-- Task data follows --

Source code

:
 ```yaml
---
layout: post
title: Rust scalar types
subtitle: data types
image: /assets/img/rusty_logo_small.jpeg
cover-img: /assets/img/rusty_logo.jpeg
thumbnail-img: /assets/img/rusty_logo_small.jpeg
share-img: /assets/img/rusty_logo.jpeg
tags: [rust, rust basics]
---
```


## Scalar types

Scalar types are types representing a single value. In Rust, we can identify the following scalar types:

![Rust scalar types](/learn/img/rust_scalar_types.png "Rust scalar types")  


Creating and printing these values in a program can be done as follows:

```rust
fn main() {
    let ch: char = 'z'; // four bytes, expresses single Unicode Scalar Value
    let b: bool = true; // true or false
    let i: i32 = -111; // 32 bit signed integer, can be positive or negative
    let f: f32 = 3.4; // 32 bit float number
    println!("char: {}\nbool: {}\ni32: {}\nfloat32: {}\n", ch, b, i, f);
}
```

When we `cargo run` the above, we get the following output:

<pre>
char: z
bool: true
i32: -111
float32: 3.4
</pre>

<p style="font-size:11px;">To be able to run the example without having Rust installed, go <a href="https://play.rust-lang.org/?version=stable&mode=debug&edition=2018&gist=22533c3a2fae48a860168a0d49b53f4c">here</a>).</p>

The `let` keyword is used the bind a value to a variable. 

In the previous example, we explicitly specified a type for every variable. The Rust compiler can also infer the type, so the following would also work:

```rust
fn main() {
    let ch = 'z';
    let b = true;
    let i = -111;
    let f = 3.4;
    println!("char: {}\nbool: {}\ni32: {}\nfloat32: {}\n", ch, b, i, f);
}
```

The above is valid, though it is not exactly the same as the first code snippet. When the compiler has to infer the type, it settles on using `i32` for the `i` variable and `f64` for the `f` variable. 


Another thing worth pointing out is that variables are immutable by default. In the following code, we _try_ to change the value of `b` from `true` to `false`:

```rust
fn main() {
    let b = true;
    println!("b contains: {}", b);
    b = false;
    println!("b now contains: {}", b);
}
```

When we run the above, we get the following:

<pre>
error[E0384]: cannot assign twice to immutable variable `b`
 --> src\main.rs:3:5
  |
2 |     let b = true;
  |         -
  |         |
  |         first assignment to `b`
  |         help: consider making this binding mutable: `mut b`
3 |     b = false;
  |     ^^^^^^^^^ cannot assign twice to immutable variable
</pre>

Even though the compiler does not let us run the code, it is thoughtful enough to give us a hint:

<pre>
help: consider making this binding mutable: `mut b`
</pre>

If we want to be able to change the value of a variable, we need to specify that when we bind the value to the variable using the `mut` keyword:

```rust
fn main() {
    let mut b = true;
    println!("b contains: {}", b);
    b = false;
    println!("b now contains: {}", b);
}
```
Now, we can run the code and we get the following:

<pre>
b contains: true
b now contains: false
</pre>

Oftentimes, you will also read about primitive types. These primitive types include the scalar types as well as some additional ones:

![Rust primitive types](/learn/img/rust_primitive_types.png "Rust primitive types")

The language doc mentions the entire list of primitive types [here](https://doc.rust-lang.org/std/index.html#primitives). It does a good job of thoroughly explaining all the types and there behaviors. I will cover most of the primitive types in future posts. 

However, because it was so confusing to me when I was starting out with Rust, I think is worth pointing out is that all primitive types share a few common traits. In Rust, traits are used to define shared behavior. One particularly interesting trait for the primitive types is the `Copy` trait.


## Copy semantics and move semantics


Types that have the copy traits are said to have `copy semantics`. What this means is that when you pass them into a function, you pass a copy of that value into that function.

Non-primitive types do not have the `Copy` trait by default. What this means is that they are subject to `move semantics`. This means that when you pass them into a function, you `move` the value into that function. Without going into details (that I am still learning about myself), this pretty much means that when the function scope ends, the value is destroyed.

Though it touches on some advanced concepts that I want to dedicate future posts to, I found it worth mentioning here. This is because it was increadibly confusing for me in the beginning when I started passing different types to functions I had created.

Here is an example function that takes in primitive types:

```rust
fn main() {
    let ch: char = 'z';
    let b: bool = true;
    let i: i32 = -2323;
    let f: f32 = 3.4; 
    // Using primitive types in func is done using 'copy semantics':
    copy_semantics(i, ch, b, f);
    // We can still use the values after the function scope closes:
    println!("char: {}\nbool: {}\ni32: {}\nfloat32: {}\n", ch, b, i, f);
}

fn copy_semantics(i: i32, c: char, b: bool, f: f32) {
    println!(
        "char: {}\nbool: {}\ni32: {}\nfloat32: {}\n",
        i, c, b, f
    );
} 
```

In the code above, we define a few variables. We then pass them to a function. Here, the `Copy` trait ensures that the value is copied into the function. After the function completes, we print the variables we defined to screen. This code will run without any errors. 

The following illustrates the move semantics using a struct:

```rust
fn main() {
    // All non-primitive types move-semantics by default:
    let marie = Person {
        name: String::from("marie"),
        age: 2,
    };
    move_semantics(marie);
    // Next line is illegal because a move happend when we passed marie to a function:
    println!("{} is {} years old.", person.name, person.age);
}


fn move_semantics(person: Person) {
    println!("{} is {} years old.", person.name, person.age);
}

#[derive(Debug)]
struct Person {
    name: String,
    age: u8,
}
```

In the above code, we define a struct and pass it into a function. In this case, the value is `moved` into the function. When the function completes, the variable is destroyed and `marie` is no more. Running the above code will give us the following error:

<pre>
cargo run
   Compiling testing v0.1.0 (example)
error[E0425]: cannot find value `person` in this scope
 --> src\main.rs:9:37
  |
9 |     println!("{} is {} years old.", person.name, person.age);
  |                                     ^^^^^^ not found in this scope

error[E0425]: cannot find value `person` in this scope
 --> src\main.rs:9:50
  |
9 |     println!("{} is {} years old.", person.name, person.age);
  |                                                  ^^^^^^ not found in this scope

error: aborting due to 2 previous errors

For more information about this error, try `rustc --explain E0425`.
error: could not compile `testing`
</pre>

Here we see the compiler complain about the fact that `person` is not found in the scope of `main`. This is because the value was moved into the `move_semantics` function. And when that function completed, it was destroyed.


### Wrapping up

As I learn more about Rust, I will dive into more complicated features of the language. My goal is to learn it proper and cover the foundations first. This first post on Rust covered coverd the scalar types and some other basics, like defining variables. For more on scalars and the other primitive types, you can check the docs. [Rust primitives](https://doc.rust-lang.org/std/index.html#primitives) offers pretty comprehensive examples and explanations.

-- Task data concluded --

Problem to solve:
Go through the entries above, and wherever a line holds the word "because", copy that line.

Response to this exercise:
However, because it was so confusing to me when I was starting out with Rust, I think is worth pointing out is that all primitive types share a few common traits. In Rust, traits are used to define shared behavior. One particularly interesting trait for the primitive types is the `Copy` trait.
Though it touches on some advanced concepts that I want to dedicate future posts to, I found it worth mentioning here. This is because it was increadibly confusing for me in the beginning when I started passing different types to functions I had created.
    // Next line is illegal because a move happend when we passed marie to a function:
Here we see the compiler complain about the fact that `person` is not found in the scope of `main`. This is because the value was moved into the `move_semantics` function. And when that function completed, it was destroyed.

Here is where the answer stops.